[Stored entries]
****************
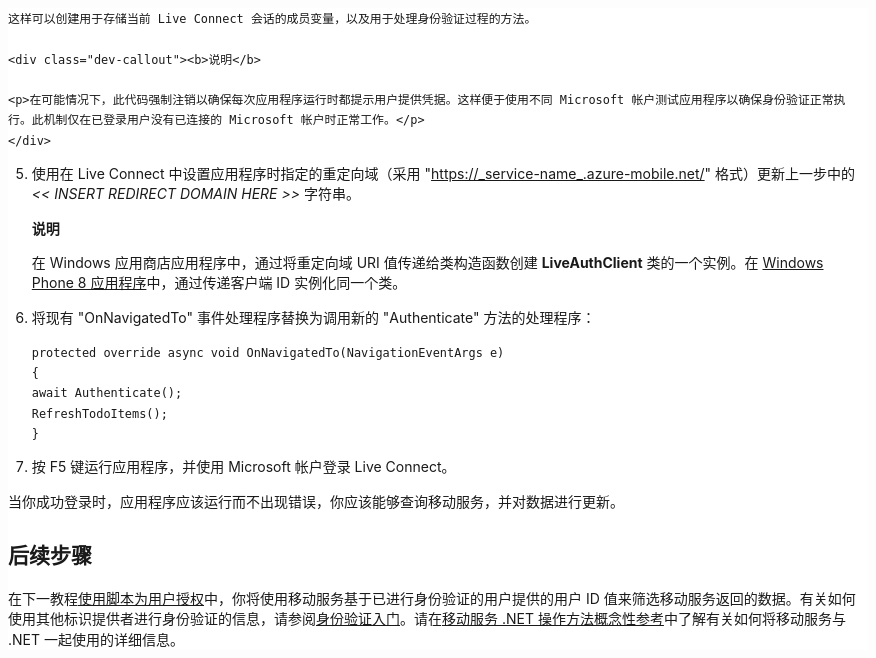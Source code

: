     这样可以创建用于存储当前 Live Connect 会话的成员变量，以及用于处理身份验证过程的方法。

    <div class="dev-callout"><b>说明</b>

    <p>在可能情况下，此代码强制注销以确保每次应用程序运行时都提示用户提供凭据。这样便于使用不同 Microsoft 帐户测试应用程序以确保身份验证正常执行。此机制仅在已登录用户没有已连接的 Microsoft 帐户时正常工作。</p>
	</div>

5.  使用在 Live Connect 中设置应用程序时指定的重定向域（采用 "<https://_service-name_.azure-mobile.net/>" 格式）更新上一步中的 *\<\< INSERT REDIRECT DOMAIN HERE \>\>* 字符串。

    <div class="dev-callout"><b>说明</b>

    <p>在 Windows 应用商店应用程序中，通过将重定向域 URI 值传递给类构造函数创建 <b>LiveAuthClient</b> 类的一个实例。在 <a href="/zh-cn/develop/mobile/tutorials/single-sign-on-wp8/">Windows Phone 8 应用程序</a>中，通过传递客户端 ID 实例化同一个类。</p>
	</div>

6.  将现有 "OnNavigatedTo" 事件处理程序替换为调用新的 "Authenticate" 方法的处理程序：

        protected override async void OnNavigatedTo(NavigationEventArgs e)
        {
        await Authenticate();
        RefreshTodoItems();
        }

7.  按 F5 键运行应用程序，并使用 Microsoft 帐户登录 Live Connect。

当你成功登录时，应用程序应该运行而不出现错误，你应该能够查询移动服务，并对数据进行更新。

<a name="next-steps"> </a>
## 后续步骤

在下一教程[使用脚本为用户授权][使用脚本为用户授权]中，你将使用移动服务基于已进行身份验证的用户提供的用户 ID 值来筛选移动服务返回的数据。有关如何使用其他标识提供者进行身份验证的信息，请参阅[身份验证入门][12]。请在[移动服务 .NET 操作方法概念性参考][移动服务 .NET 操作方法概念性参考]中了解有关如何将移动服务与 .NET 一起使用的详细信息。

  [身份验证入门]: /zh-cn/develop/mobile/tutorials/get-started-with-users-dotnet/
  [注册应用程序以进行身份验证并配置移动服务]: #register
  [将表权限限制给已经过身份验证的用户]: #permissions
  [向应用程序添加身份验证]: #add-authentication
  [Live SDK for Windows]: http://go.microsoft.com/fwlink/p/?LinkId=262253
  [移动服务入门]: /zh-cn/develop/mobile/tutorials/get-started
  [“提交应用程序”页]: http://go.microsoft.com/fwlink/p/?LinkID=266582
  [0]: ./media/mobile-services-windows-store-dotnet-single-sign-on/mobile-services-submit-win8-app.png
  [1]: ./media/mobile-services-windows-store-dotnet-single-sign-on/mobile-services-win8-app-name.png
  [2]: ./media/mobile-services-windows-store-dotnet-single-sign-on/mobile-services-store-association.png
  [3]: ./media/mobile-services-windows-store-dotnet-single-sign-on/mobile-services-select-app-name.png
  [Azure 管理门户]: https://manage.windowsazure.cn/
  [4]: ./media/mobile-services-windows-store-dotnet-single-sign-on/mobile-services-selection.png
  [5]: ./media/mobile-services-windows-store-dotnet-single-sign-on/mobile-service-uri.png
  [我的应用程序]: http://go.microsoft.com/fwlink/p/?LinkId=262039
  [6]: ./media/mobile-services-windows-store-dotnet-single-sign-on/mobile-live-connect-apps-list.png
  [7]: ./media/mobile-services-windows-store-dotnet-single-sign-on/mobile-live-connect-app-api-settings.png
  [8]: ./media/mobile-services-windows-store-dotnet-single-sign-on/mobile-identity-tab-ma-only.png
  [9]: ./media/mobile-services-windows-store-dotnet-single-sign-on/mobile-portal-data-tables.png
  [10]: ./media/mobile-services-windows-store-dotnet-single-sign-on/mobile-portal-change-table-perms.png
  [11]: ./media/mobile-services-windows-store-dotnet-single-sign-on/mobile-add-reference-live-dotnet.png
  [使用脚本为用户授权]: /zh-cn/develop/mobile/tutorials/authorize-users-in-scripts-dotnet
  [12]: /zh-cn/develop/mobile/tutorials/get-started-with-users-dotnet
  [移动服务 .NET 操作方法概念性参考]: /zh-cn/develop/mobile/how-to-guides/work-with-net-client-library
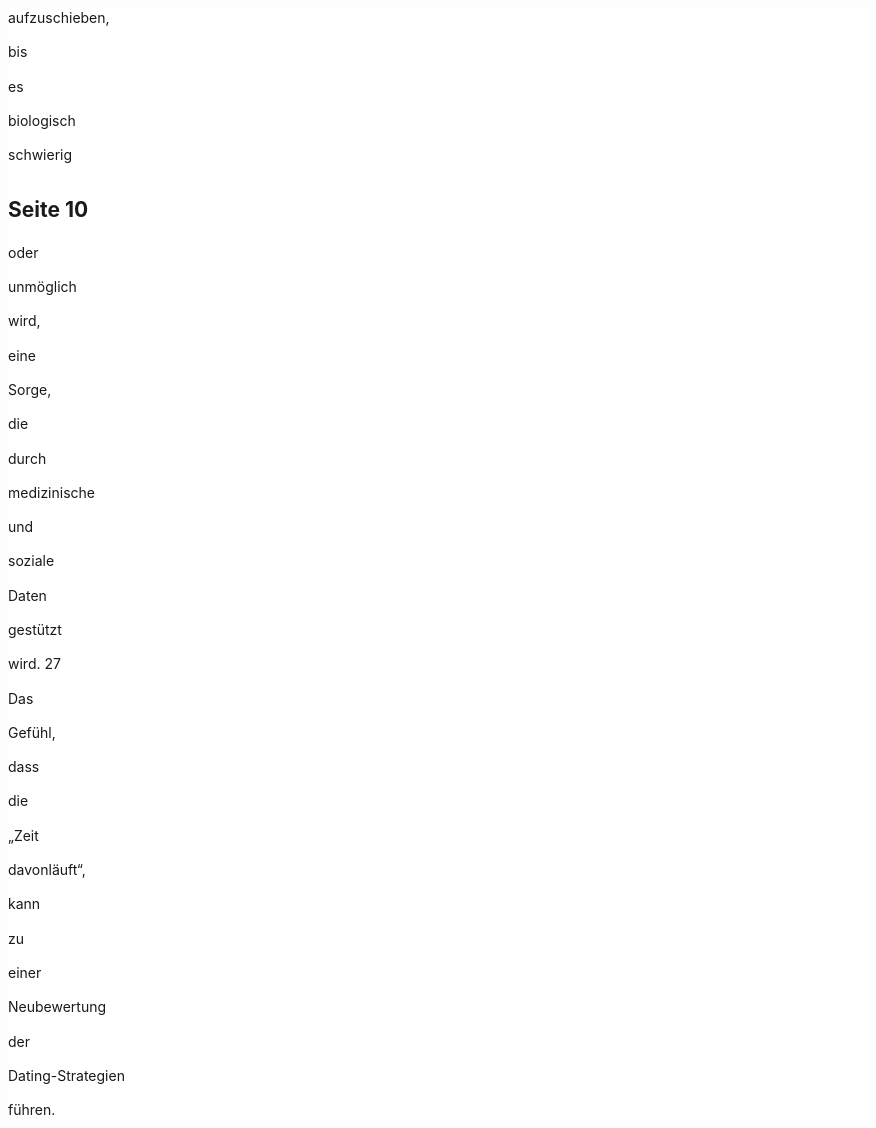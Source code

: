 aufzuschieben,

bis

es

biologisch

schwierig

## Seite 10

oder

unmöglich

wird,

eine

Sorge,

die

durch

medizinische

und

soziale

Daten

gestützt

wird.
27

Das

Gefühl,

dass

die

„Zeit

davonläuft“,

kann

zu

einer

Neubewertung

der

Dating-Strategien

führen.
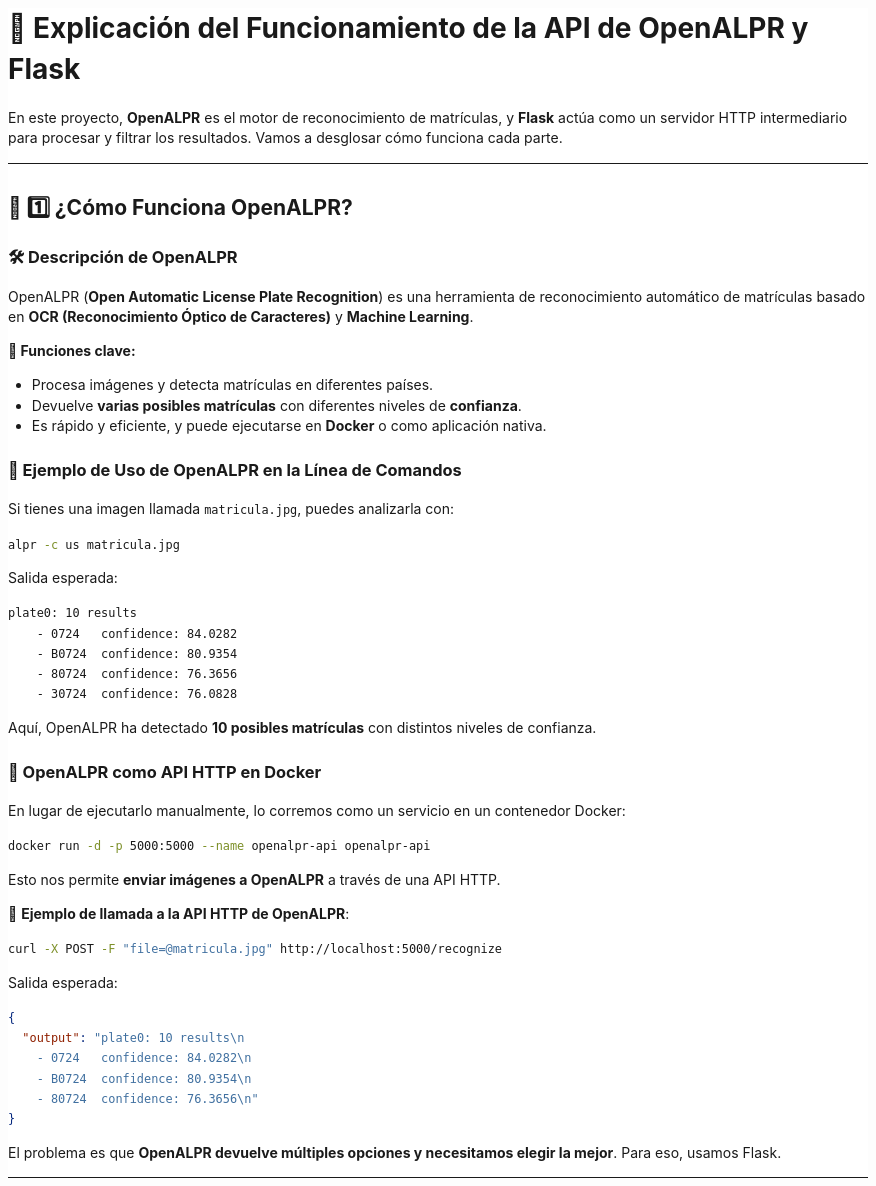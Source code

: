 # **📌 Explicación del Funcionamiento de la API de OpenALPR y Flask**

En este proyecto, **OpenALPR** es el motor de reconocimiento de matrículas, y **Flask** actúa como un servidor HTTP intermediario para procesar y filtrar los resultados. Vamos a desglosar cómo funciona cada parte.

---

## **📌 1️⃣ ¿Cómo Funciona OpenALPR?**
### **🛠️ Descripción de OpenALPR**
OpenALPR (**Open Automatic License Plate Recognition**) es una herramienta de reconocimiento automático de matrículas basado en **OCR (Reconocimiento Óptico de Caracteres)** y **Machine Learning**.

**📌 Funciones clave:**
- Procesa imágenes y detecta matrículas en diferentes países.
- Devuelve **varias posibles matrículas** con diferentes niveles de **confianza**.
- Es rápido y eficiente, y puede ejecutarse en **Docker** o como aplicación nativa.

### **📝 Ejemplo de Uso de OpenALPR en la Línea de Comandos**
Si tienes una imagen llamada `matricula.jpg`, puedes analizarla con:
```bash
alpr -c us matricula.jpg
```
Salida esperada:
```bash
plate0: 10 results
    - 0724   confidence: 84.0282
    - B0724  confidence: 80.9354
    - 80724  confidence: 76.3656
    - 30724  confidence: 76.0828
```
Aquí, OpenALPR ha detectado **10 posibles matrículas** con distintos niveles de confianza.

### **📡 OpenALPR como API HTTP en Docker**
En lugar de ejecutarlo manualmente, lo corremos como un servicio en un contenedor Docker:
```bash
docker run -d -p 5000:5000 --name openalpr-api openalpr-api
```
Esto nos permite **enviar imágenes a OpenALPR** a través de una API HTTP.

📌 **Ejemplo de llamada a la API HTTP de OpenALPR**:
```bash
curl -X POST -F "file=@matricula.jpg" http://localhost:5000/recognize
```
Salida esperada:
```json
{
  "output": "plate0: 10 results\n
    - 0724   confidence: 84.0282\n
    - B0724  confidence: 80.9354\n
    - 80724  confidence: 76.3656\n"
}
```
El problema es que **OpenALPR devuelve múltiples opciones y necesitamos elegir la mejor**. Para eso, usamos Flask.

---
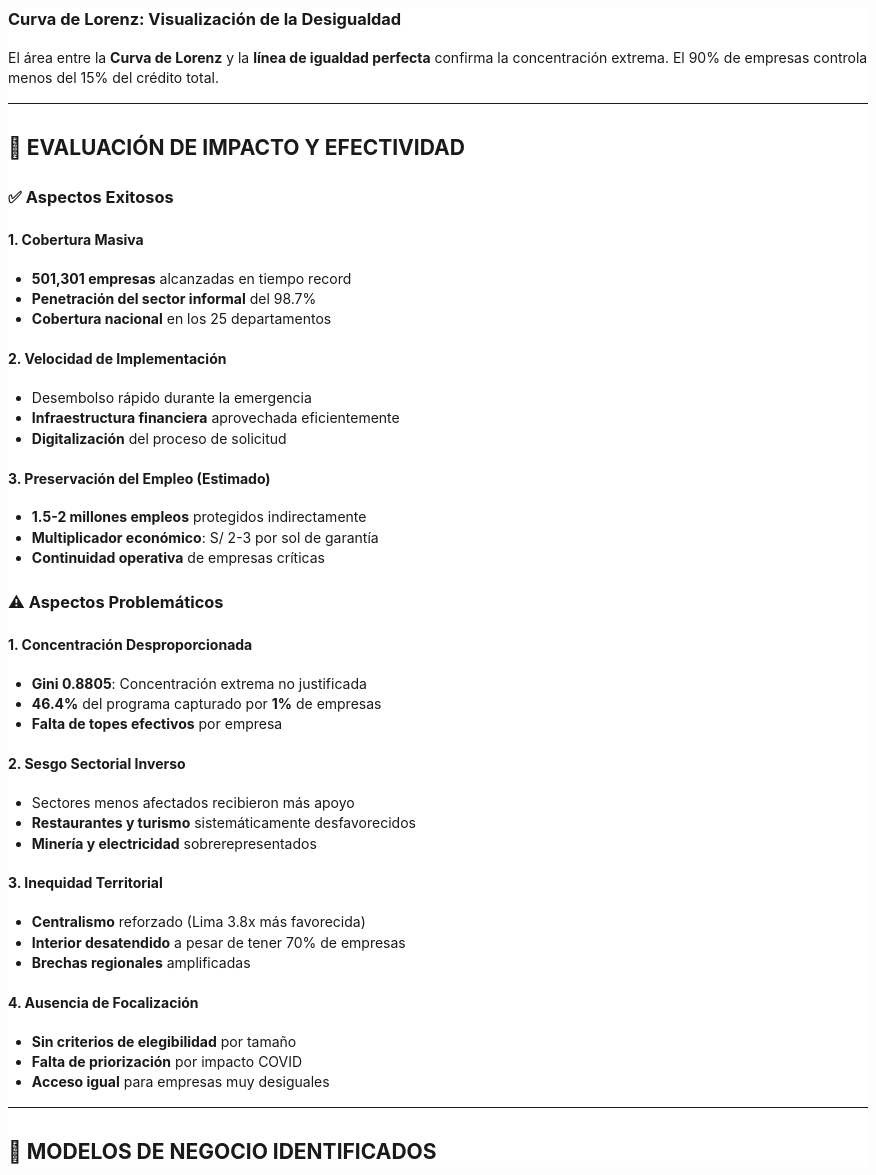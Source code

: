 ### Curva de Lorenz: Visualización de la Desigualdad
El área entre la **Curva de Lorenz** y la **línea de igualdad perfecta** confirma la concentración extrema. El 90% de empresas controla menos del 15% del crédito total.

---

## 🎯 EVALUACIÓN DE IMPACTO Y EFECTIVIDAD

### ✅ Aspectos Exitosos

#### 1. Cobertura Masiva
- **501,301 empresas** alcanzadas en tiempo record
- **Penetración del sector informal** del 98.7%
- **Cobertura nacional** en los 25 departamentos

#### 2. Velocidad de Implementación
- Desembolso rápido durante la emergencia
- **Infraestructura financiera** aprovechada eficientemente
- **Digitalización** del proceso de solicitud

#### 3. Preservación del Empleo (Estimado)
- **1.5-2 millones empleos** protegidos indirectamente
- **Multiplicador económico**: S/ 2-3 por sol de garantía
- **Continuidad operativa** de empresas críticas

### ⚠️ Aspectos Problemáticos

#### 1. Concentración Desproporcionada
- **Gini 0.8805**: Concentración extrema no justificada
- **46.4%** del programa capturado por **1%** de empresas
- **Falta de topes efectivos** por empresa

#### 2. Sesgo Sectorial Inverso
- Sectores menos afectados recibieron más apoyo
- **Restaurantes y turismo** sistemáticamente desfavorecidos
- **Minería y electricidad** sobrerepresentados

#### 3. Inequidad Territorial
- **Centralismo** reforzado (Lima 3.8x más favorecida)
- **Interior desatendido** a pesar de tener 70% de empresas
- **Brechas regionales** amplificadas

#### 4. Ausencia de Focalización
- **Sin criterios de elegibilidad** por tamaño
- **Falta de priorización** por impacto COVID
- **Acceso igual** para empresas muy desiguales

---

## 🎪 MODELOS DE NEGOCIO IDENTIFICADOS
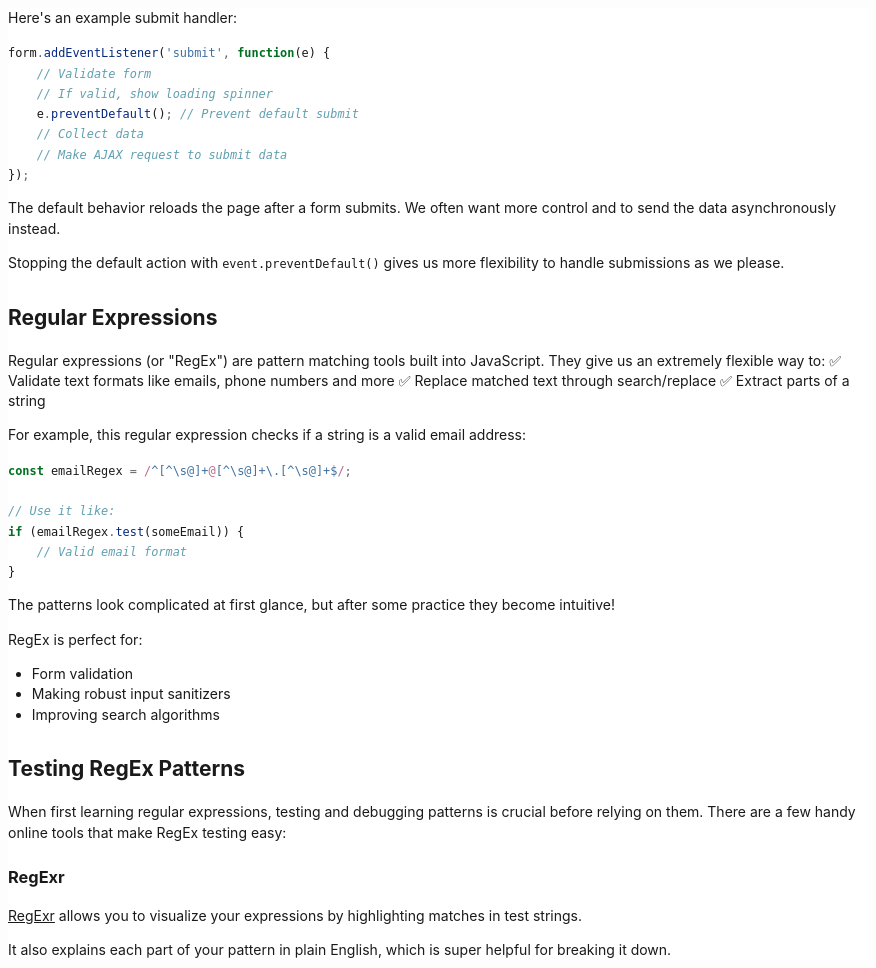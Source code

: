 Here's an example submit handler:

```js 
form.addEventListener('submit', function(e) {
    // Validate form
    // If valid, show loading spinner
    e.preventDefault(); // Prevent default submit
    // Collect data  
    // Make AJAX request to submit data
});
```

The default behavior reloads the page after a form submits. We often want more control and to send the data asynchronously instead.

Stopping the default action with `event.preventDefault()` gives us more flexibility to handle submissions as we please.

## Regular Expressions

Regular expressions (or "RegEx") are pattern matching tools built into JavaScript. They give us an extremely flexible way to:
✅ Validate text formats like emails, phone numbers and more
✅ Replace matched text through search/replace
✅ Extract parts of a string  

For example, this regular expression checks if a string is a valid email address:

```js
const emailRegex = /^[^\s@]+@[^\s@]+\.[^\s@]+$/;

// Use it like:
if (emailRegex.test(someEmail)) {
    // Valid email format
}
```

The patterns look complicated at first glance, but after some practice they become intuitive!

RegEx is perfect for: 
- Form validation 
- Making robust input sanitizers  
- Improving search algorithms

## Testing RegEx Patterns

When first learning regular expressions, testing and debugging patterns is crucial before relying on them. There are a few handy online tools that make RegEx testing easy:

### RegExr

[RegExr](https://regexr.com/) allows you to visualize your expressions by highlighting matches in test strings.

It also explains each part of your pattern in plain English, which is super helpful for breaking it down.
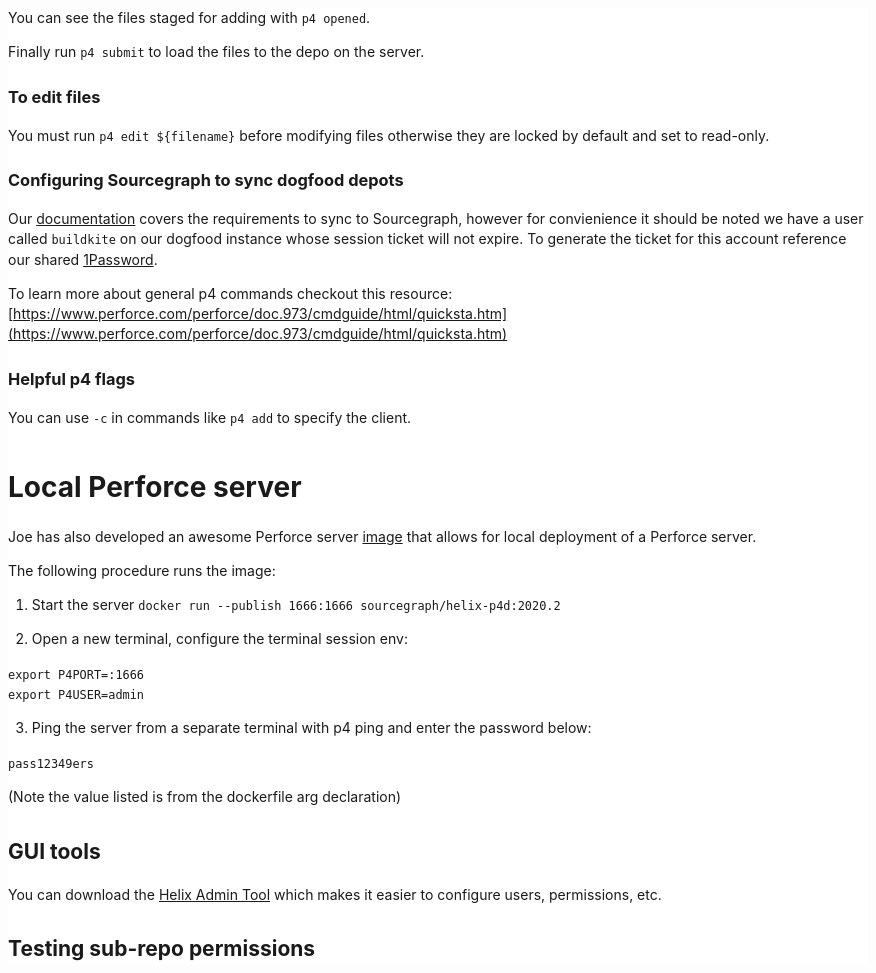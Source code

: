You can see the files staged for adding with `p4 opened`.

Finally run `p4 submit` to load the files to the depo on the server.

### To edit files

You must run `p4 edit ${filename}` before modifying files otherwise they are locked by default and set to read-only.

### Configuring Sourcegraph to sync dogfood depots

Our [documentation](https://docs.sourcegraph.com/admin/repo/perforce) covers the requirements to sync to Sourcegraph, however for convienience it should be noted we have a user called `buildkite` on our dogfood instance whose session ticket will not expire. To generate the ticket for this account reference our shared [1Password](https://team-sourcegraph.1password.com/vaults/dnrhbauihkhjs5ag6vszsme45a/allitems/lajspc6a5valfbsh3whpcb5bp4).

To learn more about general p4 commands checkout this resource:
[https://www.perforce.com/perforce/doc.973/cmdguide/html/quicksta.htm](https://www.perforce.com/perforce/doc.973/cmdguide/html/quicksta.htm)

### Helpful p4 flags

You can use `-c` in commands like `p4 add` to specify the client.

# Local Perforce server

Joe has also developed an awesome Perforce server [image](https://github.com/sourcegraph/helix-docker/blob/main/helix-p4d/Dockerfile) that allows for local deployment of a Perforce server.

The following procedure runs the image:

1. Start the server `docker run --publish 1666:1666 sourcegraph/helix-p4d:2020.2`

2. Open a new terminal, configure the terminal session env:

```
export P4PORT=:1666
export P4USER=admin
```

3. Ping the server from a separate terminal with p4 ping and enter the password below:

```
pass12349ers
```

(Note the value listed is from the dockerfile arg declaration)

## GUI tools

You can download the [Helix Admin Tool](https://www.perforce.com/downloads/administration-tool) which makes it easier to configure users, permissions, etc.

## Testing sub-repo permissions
****************
▸ **ASSIGNMENT**
Please find the lines in the data that contain the word "reference" and copy them.

▸ **FINISHED EXERCISE**
  [11]: ./media/mobile-services-windows-store-dotnet-single-sign-on/mobile-add-reference-live-dotnet.png
Our [documentation](https://docs.sourcegraph.com/admin/repo/perforce) covers the requirements to sync to Sourcegraph, however for convienience it should be noted we have a user called `buildkite` on our dogfood instance whose session ticket will not expire. To generate the ticket for this account reference our shared [1Password](https://team-sourcegraph.1password.com/vaults/dnrhbauihkhjs5ag6vszsme45a/allitems/lajspc6a5valfbsh3whpcb5bp4).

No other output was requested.